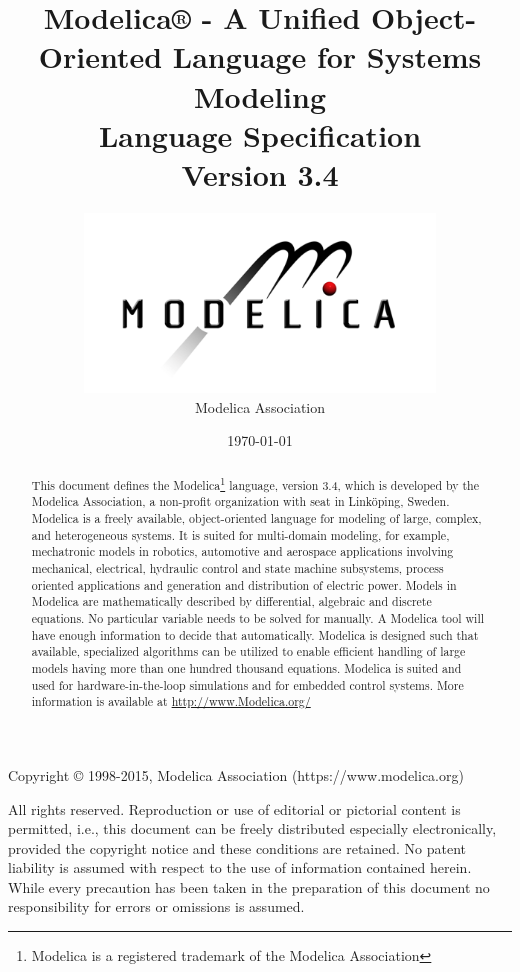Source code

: \documentclass[10pt,a4paper]{report}
\begin{document}
\title{Modelica® - A Unified Object-Oriented Language for Systems Modeling\\[2\baselineskip]Language Specification\\[2\baselineskip]Version 3.4}
\date{\today}
\author{\includegraphics[width=0.7\textwidth,height=0.35\textwidth]{media/image1}\\Modelica Association}
\maketitle
\begin{abstract}
This document defines the Modelica\footnote{Modelica is a registered
  trademark of the Modelica Association} language, version 3.4, which is
developed by the Modelica Association, a non-profit organization with
seat in Linköping, Sweden. Modelica is a freely available,
object-oriented language for modeling of large, complex, and
heterogeneous systems. It is suited for multi-domain modeling, for
example, mechatronic models in robotics, automotive and aerospace
applications involving mechanical, electrical, hydraulic control and
state machine subsystems, process oriented applications and generation
and distribution of electric power. Models in Modelica are
mathematically described by differential, algebraic and discrete
equations. No particular variable needs to be solved for manually. A
Modelica tool will have enough information to decide that automatically.
Modelica is designed such that available, specialized algorithms can be
utilized to enable efficient handling of large models having more than
one hundred thousand equations. Modelica is suited and used for
hardware-in-the-loop simulations and for embedded control systems. More
information is available at
\href{http://www.modelica.org/}{http://www.Modelica.org/}
\end{abstract}

Copyright © 1998-2015, Modelica Association (https://www.modelica.org)

All rights reserved. Reproduction or use of editorial or pictorial
content is permitted, i.e., this document can be freely distributed
especially electronically, provided the copyright notice and these
conditions are retained. No patent liability is assumed with respect to
the use of information contained herein. While every precaution has been
taken in the preparation of this document no responsibility for errors
or omissions is assumed.
\end{document}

········

= TO DO =
Take the line containing "Copyright © 1998-2015, Modelica" as the start and the last line of the data as the end, and reproduce that range exactly.

= ANSWER SPACE =
Copyright © 1998-2015, Modelica Association (https://www.modelica.org)

All rights reserved. Reproduction or use of editorial or pictorial
content is permitted, i.e., this document can be freely distributed
especially electronically, provided the copyright notice and these
conditions are retained. No patent liability is assumed with respect to
the use of information contained herein. While every precaution has been
taken in the preparation of this document no responsibility for errors
or omissions is assumed.
\end{document}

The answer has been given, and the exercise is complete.